C’est pourquoi nous envisagerons l’Archive premier lieu dans son renvoi au pouvoir et à l’autorité, nous l’entendrons en tant qu’« archéion » d’une collectivité, qui rassemble les énoncés relevant d’un même positionnement, inséparables d’une mémoire et d’institutions qui leur confèrent leur autorité (Maingueneau 1991 et 2002). Cette articulation nous permettra d’explorer et d’interroger la notion autant dans son sens strict que dans un sens plus étendu : qu’est-ce qu’un document, comment se constitue son statut, quelles sont les différentes phases d’un document d’archive, quels sont les a priori historiques qui ont rendu réels les énoncés ainsi diffusés et ont rendu impossibles d’autres énoncés trop hétérogènes. Si l’analyse de l’archive telle que la conçoit Foucault « nous déprend de nos continuités » et « fait éclater l’autre et le dehors » (Foucault, 1969 : 172), elle s’avère essentielle à la réflexion que nous tentons de conduire sur les mondes ibériques et sur les mondes hétérogènes, coloniaux et postcoloniaux dont relèvent nos objets d’étude, de la correspondance des sociétés savantes du XVIIIe siècle aux expérimentations littéraires et cinématographiques du féminisme latino-américain contemporain, en passant par les enquêtes ethno-historiques coloniales, les constitutions d’identités nationales ou régionales, les discours, les pratiques et les processus qui les sous-tendent ou qu’elles générent, l’école et la formation, à la fois dans ses contenus, dans ses méthodes et dans ses acteurs, la préservation et la recréation du patrimoine (architectural, archéologique, muséologique) et leurs stratégies de valorisation,  etc. La constitution de l’archive est un domaine en-soi qui a mobilisé une partie de l’historiographie, dans le cas de l’Espagne avec les Archives de la Courone d’Aragon au XIIIe siècle, les Archives de la Chancellerie royale de Valaldolid (XIVè siècle), les Archives generales de Simancas (XVè siècle), les Archives générales des Indes (XVIIIè siècle), les Archives Historiques nationales (XIXè siècle) et les Archives générales de l’Administration et de l’Etat au XXè siècle.
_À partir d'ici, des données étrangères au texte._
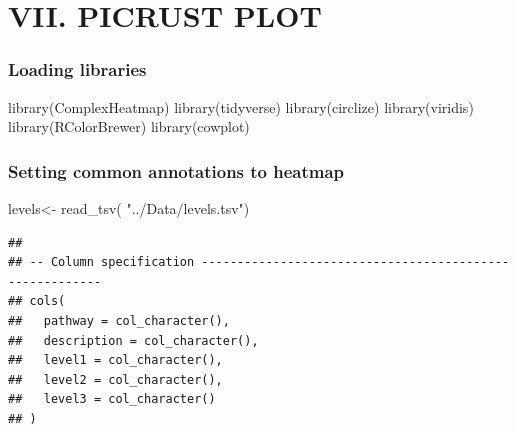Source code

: \documentclass[]{interact}
\theoremstyle{plain}%
\theoremstyle{definition}
\theoremstyle{remark}
\newenvironment{Shaded}{\begin{snugshade}}{\end{snugshade}}
\newcommand{\FunctionTok}[1]{\textcolor[rgb]{0.00,0.00,0.00}{#1}}
\newcommand{\NormalTok}[1]{#1}
\newcommand{\OtherTok}[1]{\textcolor[rgb]{0.56,0.35,0.01}{#1}}
\newcommand{\StringTok}[1]{\textcolor[rgb]{0.31,0.60,0.02}{#1}}
\begin{document}
\hypertarget{vii.-picrust-plot}{%
\section{VII. PICRUST PLOT}\label{vii.-picrust-plot}}

\hypertarget{loading-libraries-5}{%
\subsubsection{Loading libraries}\label{loading-libraries-5}}

\begin{Shaded}
\begin{Highlighting}[]
\FunctionTok{library}\NormalTok{(ComplexHeatmap)}
\FunctionTok{library}\NormalTok{(tidyverse)}
\FunctionTok{library}\NormalTok{(circlize)}
\FunctionTok{library}\NormalTok{(viridis)}
\FunctionTok{library}\NormalTok{(RColorBrewer)}
\FunctionTok{library}\NormalTok{(cowplot)}
\end{Highlighting}
\end{Shaded}

\hypertarget{setting-common-annotations-to-heatmap}{%
\subsubsection{Setting common annotations to
heatmap}\label{setting-common-annotations-to-heatmap}}

\begin{Shaded}
\begin{Highlighting}[]
\NormalTok{levels}\OtherTok{\textless{}{-}} \FunctionTok{read\_tsv}\NormalTok{( }\StringTok{"../Data/levels.tsv"}\NormalTok{)}
\end{Highlighting}
\end{Shaded}

\begin{verbatim}
## 
## -- Column specification --------------------------------------------------------
## cols(
##   pathway = col_character(),
##   description = col_character(),
##   level1 = col_character(),
##   level2 = col_character(),
##   level3 = col_character()
## )
\end{verbatim}
\end{document}
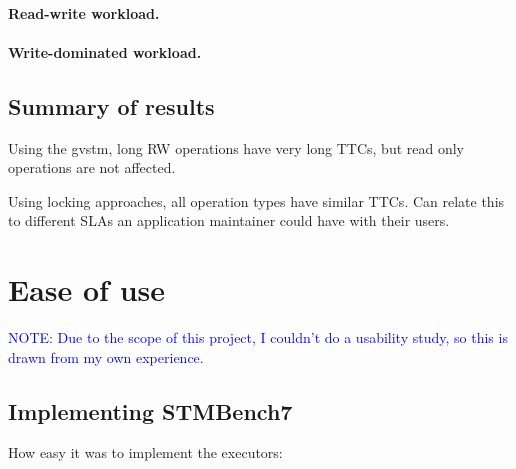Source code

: \documentclass[12pt,a4paper,oneside,openright]{report}
\newcommand{\note}[1]{\textcolor{blue}{NOTE: #1}}
\begin{document}
\paragraph{Read-write workload.}
\label{sec:impl:read-write-workload}

\paragraph{Write-dominated workload.}
\label{sec:eval:write-domin-workl}


\subsection{Summary of results}
\label{sec:eval:summary-results}

Using the gvstm, long RW operations have very long TTCs, but read only
operations are not affected.

Using locking approaches, all operation types have similar TTCs. Can
relate this to different SLAs an application maintainer could have
with their users.

\section{Ease of use}
\label{sec:eval:ease-use}

\note{Due to the scope of this project, I couldn't do a usability
  study, so this is drawn from my own experience.}

\subsection{Implementing STMBench7}
\label{sec:eval:impl-stmb}

How easy it was to implement the executors:
\end{document}

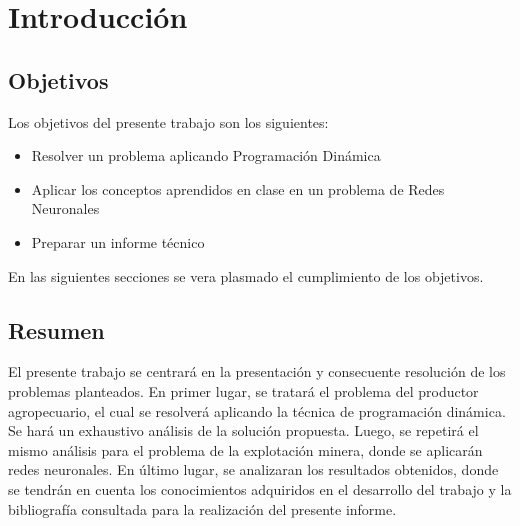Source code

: \section{Introducción}

\subsection{Objetivos}
Los objetivos del presente trabajo son los siguientes:
\begin{itemize}
\item Resolver un problema aplicando Programación Dinámica
\item Aplicar los conceptos aprendidos en clase en un problema de Redes Neuronales
\item Preparar un informe técnico
\end{itemize}

En las siguientes secciones se vera plasmado el cumplimiento de los objetivos.\newline

\subsection{Resumen}
El presente trabajo se centrará en la presentación y consecuente resolución de los problemas planteados.\newline 
En primer lugar, se tratará el problema del productor agropecuario, el cual se resolverá aplicando la técnica de programación dinámica. Se hará un exhaustivo análisis de la solución propuesta.\newline
Luego, se repetirá el mismo análisis para el problema de la explotación minera, donde se aplicarán redes neuronales.\newline
En último lugar, se analizaran los resultados obtenidos, donde se tendrán en cuenta los conocimientos adquiridos en el desarrollo del trabajo y la bibliografía consultada para la realización del presente informe.
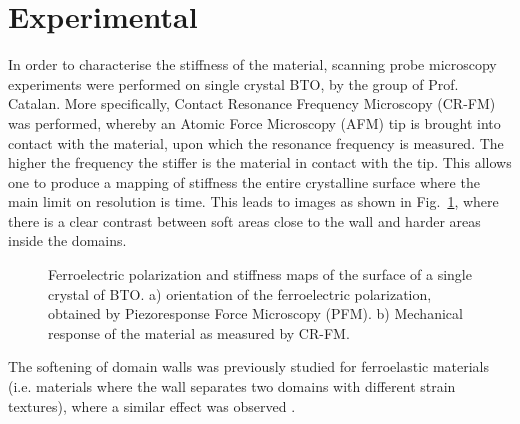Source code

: \section{Experimental}
In order to characterise the stiffness of the material, scanning probe microscopy experiments were performed on single crystal BTO, by the group of Prof. Catalan. More specifically, Contact Resonance Frequency Microscopy (CR-FM) was performed, whereby an Atomic Force Microscopy (AFM) tip is brought into contact with the material, upon which the resonance frequency is measured. The higher the frequency the stiffer is the material in contact with the tip. This allows one to produce a mapping of stiffness the entire crystalline surface where the main limit on resolution is time. This leads to images as shown in Fig.~\ref{fig:BTO_experiment}, where there is a clear contrast between soft areas close to the wall and harder areas inside the domains.
\begin{figure}
	\caption{\label{fig:BTO_experiment} Ferroelectric polarization and stiffness maps of the surface of a single crystal of BTO. a) orientation of the ferroelectric polarization, obtained by Piezoresponse Force Microscopy (PFM). b) Mechanical response of the material as measured by CR-FM.}
\end{figure}
The softening of domain walls was previously studied for ferroelastic materials (i.e. materials where the wall separates two domains with different strain textures), where a similar effect was observed \cite{Lee2003}.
Afin de mieux matérialiser les différentes orientations de notre réflexion et la diversité des interrogations que supportera la notion d’archive mise en œuvre, nous lui adjoindrons aussi trois situations hypothétiques, à la fois physiques et métaphoriques : la perte, l’invention et l’inachèvement.
(José González, Archives et contre-archives minoritaires: élites et discours subalternes, Carnet scientifique CEIIBA, 09/07/20017).